The foregoing percentage interests are based on 237,214,070 Liberty Global Class A ordinary shares and 11,139,184 Liberty Global Class B ordinary shares outstanding and 49,609,499 LiLAC Class A ordinary shares and 1,946,579 LiLAC Class B ordinary shares outstanding, in each case, as of April 30, 2017, as reported in the Issuer’s Quarterly Report on Form 10-Q for the quarter ended March 31, 2017, filed with the SEC on May 8, 2017, and as calculated in accordance with Rule 13d-3. Each Liberty Global Class A ordinary share and each LiLAC Class A ordinary share is entitled to one vote, whereas each Liberty Global Class B ordinary share and each LiLAC Class B ordinary share is entitled to ten votes. Accordingly, Mr. Malone may be deemed to beneficially own voting equity securities representing approximately 26.3% of the voting power with respect to the general election of directors of the Issuer. If Mr. Malone were to convert all of the Liberty Global Class B ordinary shares and LiLAC Class B ordinary shares that he beneficially owns into Liberty Global Class A ordinary shares and LiLAC Class A ordinary shares, respectively, Mr. Malone might be deemed to beneficially own voting equity securities representing approximately 5.2% of the voting power with respect to the general election of directors of the Issuer.
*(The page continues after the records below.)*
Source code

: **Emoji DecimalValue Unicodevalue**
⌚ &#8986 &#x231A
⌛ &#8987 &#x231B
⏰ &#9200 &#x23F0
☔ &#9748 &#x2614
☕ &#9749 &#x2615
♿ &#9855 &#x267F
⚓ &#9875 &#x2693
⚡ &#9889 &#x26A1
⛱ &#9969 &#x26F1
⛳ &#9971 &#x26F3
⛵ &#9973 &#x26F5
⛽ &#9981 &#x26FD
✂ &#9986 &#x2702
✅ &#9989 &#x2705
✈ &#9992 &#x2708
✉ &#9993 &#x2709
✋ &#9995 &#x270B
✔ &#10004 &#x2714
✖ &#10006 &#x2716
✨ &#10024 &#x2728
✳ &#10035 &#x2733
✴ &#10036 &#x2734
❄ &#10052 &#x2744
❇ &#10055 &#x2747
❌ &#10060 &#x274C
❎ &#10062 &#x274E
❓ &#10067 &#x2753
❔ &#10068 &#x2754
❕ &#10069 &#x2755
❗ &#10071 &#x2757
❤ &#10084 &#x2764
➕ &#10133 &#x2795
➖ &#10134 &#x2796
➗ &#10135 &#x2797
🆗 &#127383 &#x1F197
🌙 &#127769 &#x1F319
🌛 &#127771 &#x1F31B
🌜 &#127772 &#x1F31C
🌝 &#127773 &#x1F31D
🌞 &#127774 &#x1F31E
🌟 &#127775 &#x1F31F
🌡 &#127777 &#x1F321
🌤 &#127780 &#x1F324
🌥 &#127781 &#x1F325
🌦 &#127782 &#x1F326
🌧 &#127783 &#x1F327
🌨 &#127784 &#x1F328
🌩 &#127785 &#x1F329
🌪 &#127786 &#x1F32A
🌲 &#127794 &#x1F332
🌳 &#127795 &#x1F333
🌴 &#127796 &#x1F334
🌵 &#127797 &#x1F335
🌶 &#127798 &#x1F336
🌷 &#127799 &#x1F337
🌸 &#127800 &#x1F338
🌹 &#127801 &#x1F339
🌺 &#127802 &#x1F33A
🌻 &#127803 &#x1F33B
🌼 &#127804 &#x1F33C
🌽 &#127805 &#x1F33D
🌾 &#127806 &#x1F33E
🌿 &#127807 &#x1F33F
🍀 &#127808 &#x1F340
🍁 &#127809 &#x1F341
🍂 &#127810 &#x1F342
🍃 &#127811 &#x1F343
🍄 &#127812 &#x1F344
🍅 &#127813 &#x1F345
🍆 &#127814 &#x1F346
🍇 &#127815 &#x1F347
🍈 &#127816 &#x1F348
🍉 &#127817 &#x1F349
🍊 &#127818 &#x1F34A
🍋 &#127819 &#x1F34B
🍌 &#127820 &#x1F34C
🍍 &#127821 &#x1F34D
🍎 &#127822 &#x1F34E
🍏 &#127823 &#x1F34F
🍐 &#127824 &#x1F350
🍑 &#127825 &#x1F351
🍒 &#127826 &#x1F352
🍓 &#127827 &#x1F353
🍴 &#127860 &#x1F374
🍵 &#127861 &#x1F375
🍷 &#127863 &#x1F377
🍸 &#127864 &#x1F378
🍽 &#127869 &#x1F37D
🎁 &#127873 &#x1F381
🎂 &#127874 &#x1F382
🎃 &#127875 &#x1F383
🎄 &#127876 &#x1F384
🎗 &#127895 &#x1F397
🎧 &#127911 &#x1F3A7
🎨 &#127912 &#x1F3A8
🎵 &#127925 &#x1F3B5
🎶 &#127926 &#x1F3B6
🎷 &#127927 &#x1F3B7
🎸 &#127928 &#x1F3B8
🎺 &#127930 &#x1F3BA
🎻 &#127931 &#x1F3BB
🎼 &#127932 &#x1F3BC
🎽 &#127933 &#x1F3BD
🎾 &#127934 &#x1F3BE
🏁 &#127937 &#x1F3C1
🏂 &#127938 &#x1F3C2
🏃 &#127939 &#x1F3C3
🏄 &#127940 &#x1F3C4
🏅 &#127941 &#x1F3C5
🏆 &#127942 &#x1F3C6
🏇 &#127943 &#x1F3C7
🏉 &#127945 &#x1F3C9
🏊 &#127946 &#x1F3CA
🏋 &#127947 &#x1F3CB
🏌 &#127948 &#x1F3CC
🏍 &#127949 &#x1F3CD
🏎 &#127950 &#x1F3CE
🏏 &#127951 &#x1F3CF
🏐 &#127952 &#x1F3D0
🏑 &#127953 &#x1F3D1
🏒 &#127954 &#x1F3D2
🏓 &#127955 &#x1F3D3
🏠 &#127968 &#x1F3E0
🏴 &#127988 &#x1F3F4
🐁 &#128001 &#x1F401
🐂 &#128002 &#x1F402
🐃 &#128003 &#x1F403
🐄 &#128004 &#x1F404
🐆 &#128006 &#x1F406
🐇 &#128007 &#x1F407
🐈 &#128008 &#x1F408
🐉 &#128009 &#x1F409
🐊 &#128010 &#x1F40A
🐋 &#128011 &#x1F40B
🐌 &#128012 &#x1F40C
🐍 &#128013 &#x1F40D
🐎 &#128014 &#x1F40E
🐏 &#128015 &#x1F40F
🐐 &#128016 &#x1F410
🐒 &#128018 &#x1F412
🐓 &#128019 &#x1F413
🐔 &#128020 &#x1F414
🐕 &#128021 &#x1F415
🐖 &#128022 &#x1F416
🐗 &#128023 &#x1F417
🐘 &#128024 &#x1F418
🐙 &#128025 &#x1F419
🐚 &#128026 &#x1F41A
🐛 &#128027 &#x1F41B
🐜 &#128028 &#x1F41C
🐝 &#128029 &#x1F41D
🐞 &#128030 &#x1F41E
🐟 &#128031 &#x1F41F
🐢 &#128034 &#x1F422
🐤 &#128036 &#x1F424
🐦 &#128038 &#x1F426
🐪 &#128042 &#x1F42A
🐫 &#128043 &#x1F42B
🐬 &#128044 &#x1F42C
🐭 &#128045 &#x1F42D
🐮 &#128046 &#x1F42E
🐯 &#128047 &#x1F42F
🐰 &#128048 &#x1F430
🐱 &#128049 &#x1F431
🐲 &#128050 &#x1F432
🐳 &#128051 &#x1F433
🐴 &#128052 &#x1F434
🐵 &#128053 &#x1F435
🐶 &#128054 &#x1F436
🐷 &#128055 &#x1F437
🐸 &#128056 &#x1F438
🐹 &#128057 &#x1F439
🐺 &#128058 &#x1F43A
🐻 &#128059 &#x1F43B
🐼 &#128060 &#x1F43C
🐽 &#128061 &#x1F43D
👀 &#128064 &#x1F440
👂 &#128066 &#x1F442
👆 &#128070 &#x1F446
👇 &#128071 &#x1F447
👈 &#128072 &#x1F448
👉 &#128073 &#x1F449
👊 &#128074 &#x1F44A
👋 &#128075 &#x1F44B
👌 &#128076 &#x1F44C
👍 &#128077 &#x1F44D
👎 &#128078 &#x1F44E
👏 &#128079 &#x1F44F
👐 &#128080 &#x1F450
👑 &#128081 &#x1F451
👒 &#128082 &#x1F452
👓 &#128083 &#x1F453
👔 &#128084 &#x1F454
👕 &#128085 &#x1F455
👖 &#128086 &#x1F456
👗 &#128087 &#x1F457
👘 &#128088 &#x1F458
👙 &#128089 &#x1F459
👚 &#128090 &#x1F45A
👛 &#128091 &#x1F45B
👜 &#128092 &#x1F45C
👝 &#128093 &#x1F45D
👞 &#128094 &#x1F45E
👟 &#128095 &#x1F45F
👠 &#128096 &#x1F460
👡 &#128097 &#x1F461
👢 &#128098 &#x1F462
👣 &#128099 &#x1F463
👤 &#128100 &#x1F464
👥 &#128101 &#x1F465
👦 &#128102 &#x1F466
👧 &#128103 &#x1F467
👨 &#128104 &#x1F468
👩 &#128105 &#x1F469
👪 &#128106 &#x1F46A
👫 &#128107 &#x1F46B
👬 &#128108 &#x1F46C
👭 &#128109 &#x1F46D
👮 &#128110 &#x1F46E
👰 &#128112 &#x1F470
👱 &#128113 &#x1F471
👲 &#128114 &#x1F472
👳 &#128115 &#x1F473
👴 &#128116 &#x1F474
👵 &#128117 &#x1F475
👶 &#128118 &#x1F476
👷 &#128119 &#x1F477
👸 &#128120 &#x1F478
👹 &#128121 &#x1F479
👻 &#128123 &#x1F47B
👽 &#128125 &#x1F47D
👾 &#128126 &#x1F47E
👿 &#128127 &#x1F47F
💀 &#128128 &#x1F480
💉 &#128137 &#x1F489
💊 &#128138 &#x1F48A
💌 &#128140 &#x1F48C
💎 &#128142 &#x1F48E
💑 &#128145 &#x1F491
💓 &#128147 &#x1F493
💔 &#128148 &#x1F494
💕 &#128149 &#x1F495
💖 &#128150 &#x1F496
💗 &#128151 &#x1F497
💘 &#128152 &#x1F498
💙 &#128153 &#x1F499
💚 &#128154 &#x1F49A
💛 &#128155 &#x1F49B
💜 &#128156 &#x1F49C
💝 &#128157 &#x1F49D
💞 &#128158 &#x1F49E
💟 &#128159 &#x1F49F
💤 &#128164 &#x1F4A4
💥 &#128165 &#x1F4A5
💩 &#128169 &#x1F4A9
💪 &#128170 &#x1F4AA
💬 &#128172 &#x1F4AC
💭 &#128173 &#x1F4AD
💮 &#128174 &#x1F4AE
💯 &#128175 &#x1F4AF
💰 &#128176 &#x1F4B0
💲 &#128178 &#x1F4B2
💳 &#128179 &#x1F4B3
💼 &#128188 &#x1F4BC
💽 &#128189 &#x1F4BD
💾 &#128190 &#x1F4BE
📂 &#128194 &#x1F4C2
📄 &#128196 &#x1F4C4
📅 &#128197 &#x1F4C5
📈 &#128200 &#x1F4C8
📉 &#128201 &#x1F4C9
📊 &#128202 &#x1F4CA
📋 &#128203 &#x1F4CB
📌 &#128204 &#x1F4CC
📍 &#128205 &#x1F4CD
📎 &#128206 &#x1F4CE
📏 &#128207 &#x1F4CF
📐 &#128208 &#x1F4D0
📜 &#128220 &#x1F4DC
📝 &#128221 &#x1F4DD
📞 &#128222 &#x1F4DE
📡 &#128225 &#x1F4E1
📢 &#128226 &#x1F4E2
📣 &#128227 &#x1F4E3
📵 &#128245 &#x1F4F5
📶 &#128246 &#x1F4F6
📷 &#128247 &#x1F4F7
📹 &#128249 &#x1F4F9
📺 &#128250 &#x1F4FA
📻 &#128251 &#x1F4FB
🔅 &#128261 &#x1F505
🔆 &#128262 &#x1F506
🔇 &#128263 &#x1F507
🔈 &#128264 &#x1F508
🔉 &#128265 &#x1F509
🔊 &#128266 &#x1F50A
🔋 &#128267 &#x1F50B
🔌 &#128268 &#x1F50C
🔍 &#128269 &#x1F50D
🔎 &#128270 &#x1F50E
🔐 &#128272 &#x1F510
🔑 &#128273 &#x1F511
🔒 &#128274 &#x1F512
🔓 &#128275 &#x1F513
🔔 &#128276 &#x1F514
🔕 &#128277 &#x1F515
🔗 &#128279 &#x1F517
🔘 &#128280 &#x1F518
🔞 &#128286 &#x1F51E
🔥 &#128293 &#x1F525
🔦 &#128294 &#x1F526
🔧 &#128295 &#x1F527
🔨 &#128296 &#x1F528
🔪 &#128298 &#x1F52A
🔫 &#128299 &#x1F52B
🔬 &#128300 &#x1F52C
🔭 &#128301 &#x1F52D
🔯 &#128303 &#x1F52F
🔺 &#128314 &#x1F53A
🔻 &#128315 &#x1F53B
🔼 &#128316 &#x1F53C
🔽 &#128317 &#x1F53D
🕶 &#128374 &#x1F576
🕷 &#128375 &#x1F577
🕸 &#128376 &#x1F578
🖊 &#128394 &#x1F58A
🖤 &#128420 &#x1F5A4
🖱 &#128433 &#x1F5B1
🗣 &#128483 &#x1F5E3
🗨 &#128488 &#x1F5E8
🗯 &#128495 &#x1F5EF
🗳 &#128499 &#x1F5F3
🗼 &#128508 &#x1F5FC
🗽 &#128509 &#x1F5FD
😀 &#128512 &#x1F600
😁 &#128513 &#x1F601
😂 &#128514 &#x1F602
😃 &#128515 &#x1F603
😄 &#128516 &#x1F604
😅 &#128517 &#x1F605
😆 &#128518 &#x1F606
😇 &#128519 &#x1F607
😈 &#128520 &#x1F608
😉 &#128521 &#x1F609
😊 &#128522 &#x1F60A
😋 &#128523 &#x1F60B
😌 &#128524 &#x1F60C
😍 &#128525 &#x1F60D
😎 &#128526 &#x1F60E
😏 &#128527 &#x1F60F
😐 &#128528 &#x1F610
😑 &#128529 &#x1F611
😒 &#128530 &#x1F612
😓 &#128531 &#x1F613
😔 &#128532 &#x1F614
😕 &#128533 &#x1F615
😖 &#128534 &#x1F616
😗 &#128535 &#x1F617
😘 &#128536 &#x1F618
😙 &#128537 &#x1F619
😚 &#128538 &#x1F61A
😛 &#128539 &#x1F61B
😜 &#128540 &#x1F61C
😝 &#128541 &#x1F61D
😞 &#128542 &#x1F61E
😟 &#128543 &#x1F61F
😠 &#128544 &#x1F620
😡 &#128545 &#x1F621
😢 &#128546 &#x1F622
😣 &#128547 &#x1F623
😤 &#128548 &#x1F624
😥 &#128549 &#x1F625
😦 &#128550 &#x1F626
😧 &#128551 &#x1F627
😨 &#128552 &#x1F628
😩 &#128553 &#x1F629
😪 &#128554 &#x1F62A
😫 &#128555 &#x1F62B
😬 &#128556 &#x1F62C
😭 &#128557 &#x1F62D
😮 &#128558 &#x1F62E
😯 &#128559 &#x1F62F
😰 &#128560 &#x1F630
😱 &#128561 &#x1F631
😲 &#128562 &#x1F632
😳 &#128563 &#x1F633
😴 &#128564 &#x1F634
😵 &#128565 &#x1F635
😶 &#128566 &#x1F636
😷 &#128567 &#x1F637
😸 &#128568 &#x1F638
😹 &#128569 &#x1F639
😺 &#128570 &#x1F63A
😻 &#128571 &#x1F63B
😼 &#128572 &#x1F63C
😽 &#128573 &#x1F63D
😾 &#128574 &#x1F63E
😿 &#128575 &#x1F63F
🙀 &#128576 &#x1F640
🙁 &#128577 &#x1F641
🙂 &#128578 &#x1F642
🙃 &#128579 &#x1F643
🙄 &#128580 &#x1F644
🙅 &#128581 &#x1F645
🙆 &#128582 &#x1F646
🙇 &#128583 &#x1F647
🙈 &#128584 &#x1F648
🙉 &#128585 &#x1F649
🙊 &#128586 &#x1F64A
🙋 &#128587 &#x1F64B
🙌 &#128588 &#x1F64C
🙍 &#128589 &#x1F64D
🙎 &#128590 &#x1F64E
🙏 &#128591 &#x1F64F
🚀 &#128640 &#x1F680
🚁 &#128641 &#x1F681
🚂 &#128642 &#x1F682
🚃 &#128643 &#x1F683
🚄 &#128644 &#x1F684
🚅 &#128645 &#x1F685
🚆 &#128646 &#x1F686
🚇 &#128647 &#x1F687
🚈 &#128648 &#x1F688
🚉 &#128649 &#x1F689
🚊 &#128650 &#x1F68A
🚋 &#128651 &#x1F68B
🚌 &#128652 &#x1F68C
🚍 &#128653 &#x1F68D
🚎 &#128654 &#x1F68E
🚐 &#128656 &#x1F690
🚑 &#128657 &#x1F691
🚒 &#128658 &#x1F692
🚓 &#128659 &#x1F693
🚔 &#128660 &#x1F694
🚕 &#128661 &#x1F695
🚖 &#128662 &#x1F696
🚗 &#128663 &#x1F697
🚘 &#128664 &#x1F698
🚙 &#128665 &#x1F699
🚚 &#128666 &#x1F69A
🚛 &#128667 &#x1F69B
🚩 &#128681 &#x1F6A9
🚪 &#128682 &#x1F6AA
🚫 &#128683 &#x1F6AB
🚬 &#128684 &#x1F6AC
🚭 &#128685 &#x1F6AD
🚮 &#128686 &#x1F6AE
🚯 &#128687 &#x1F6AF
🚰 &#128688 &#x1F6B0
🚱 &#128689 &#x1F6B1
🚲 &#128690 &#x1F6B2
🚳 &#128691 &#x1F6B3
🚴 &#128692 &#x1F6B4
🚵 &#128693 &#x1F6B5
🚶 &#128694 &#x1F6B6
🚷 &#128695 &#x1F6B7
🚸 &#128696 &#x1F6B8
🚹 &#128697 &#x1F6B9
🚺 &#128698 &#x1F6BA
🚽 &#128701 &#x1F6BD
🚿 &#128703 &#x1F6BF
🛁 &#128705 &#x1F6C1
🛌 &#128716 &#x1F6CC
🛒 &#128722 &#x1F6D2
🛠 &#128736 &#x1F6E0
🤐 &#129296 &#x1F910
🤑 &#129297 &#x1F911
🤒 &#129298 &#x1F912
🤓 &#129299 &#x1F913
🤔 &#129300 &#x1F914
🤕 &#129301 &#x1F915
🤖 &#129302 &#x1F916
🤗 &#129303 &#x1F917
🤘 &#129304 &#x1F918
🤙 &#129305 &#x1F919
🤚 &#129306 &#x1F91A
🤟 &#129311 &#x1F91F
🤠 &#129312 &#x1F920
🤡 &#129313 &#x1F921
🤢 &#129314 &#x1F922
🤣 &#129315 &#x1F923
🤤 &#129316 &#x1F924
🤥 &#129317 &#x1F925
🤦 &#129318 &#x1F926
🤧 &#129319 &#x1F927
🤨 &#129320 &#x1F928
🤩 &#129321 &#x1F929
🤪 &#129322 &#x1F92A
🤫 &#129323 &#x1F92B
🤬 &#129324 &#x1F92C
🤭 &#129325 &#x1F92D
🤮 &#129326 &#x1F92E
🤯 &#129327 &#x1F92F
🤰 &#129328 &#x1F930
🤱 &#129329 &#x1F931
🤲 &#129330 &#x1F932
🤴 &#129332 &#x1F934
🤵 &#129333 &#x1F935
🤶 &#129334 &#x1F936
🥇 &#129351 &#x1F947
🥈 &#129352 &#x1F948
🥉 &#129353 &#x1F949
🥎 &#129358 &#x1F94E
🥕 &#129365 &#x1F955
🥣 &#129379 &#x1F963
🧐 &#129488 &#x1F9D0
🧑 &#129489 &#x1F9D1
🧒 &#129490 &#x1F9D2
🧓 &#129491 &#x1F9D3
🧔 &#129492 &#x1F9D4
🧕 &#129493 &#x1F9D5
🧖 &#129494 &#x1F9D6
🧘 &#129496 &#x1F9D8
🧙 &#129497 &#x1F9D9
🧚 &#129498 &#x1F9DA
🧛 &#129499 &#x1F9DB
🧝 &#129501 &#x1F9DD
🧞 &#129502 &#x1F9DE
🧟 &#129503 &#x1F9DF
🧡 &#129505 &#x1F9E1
(b) Mr. Malone, CHLLC, and, to his knowledge, his wife, each have the sole power to vote, or to direct the voting of, and the sole power to dispose of, or direct the disposition of, their respective Liberty Global Class A ordinary shares and LiLAC Class A ordinary shares. Mr. Malone, in his capacity as a trustee of the Malone Trust, has the sole power to vote and dispose of the Liberty Global Class B ordinary shares and the LiLAC Class B ordinary shares held by the Malone Trust. The Trusts hold 110,148 Liberty Global Class B ordinary shares and 19,249 LiLAC Class B ordinary shares; Mr. Malone has no pecuniary interest in and disclaims beneficial ownership of such shares (subject to his right of substitution). Other than with respect to Mr. Malone’s rights to substitute assets held by the Trusts, to Mr. Malone’s knowledge, the Trusts have the sole power to vote and to dispose of, or to direct the voting or disposition of, the shares held by the Trusts.
(c) The information included in the first paragraph of Item 3 of this Amendment is incorporated by reference herein.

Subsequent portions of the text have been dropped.